_Dataset entries_
=== Begin Enclosure ===

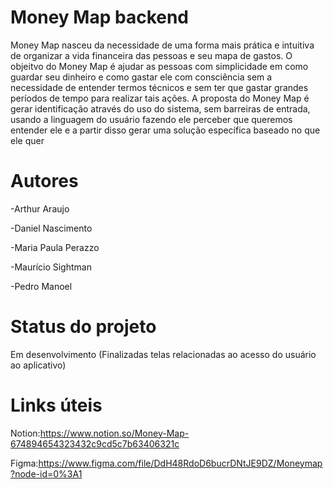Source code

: # Money Map backend
Money Map nasceu da necessidade de uma forma mais prática e intuitiva de organizar a vida financeira das pessoas e seu mapa de gastos. O objeitvo do Money Map é ajudar as pessoas com simplicidade em como guardar seu dinheiro  e como gastar ele com consciência sem a necessidade de entender termos técnicos e sem ter que gastar grandes períodos de tempo para realizar tais ações. A proposta do Money Map é gerar identificação através do uso do sistema, sem barreiras de entrada, usando a linguagem do usuário fazendo ele perceber que queremos entender ele e a partir disso gerar uma solução específica baseado no que ele quer
# Autores 
-Arthur Araujo

-Daniel Nascimento

-Maria Paula Perazzo

-Maurício Sightman

-Pedro Manoel

# Status do projeto
Em desenvolvimento (Finalizadas telas relacionadas ao acesso do usuário ao aplicativo)

# Links úteis

Notion:https://www.notion.so/Money-Map-674894654323432c9cd5c7b63406321c

Figma:https://www.figma.com/file/DdH48RdoD6bucrDNtJE9DZ/Moneymap?node-id=0%3A1
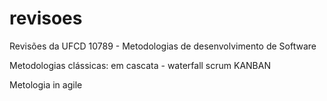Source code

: # revisoes
Revisões da UFCD 10789 - Metodologias de desenvolvimento de Software 

Metodologias clássicas:
em cascata - waterfall
scrum
KANBAN


Metologia in agile
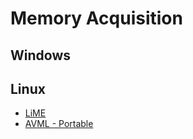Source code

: # Memory Acquisition

## Windows


## Linux

- [LiME](https://github.com/504ensicsLabs/LiME)
- [AVML - Portable](https://github.com/microsoft/avml)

=== End Enclosure ===

_Aim of the exercise_
Scan the lines above, and whenever one holds the string "Metodologias", copy it.

_Task response_
Revisões da UFCD 10789 - Metodologias de desenvolvimento de Software 
Metodologias clássicas:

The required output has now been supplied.